◆ THE TASK: Take from the material every line containing the string "PPVT" and copy it.

◆ DATA FOR ANALYSIS:

=== Section Start ===

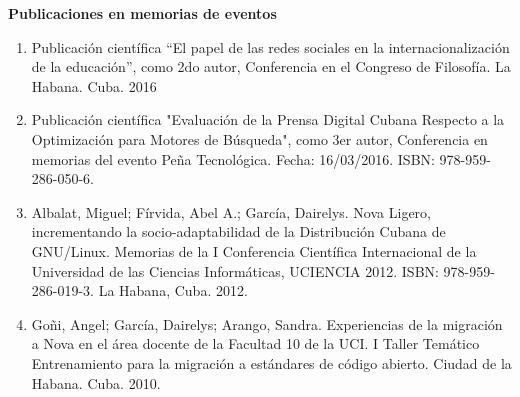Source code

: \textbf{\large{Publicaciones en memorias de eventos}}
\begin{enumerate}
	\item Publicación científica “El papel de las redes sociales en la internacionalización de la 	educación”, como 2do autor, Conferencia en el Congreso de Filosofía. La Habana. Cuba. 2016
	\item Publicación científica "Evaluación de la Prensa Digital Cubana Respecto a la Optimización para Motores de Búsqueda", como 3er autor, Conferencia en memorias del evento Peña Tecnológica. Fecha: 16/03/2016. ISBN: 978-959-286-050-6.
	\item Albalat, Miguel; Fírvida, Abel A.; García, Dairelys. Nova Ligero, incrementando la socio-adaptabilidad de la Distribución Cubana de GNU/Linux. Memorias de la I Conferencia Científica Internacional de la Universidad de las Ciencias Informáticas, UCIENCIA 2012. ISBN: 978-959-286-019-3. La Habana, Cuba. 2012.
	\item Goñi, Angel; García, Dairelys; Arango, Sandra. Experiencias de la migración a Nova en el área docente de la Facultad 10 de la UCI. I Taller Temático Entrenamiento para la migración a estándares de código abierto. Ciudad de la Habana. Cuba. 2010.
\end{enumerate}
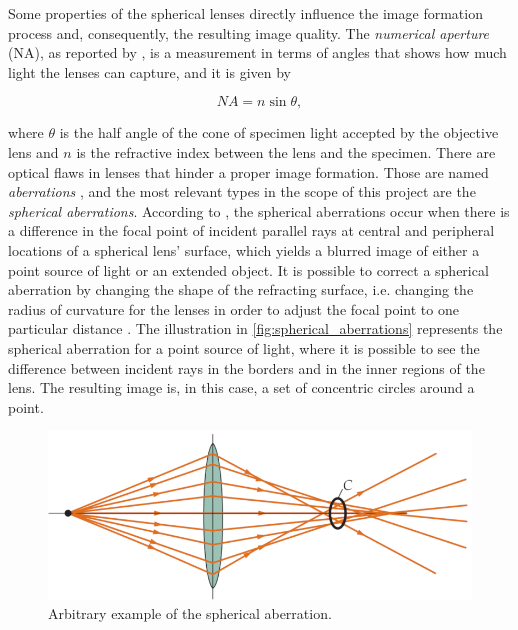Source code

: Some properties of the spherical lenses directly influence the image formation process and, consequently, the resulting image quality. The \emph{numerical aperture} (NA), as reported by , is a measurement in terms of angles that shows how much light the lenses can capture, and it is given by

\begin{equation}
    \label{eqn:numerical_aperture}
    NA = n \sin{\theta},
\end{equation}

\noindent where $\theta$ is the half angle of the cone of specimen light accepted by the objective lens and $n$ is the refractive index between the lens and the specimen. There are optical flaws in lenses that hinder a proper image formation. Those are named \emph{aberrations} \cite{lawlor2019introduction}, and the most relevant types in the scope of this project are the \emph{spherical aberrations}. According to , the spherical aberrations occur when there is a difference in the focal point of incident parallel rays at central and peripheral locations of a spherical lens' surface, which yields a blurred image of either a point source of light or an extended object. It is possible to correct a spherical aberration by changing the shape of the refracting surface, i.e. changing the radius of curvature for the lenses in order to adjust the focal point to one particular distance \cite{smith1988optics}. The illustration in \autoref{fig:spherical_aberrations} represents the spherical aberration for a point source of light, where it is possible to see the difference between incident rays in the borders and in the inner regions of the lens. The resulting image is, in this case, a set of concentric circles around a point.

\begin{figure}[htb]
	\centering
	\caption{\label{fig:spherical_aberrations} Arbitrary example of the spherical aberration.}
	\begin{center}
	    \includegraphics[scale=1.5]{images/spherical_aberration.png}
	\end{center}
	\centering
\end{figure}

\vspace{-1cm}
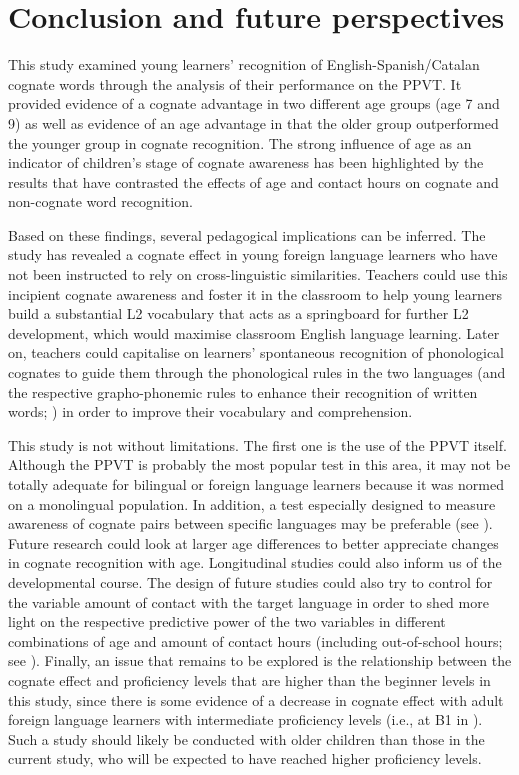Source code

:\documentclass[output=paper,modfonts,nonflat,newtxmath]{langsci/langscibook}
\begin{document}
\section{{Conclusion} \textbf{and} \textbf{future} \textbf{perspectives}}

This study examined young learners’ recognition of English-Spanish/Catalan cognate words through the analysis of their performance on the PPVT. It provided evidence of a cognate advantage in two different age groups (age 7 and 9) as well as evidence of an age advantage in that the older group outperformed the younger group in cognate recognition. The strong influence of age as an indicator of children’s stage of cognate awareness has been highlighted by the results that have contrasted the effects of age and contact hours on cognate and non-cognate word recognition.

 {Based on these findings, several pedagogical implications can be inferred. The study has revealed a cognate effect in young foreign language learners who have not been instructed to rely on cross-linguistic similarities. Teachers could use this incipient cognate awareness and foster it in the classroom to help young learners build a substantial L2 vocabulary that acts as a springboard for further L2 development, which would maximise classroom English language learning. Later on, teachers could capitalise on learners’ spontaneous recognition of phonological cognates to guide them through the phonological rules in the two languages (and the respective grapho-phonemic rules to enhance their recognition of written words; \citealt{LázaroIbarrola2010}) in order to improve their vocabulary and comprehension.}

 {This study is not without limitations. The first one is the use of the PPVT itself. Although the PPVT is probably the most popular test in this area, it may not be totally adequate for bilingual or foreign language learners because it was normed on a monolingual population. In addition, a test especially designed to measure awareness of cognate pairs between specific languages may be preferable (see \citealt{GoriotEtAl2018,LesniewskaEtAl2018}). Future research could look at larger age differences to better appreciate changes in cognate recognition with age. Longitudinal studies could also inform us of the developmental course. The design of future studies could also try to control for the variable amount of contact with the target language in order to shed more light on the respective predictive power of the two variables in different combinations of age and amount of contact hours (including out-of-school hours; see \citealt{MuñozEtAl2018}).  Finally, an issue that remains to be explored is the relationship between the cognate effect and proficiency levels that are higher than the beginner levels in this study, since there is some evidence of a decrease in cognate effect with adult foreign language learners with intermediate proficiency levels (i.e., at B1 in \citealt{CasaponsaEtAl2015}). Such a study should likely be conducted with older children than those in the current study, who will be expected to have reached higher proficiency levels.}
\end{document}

=== Section End ===

◆ EXERCISE RESULT:
This study examined young learners’ recognition of English-Spanish/Catalan cognate words through the analysis of their performance on the PPVT. It provided evidence of a cognate advantage in two different age groups (age 7 and 9) as well as evidence of an age advantage in that the older group outperformed the younger group in cognate recognition. The strong influence of age as an indicator of children’s stage of cognate awareness has been highlighted by the results that have contrasted the effects of age and contact hours on cognate and non-cognate word recognition.
 {This study is not without limitations. The first one is the use of the PPVT itself. Although the PPVT is probably the most popular test in this area, it may not be totally adequate for bilingual or foreign language learners because it was normed on a monolingual population. In addition, a test especially designed to measure awareness of cognate pairs between specific languages may be preferable (see \citealt{GoriotEtAl2018,LesniewskaEtAl2018}). Future research could look at larger age differences to better appreciate changes in cognate recognition with age. Longitudinal studies could also inform us of the developmental course. The design of future studies could also try to control for the variable amount of contact with the target language in order to shed more light on the respective predictive power of the two variables in different combinations of age and amount of contact hours (including out-of-school hours; see \citealt{MuñozEtAl2018}).  Finally, an issue that remains to be explored is the relationship between the cognate effect and proficiency levels that are higher than the beginner levels in this study, since there is some evidence of a decrease in cognate effect with adult foreign language learners with intermediate proficiency levels (i.e., at B1 in \citealt{CasaponsaEtAl2015}). Such a study should likely be conducted with older children than those in the current study, who will be expected to have reached higher proficiency levels.}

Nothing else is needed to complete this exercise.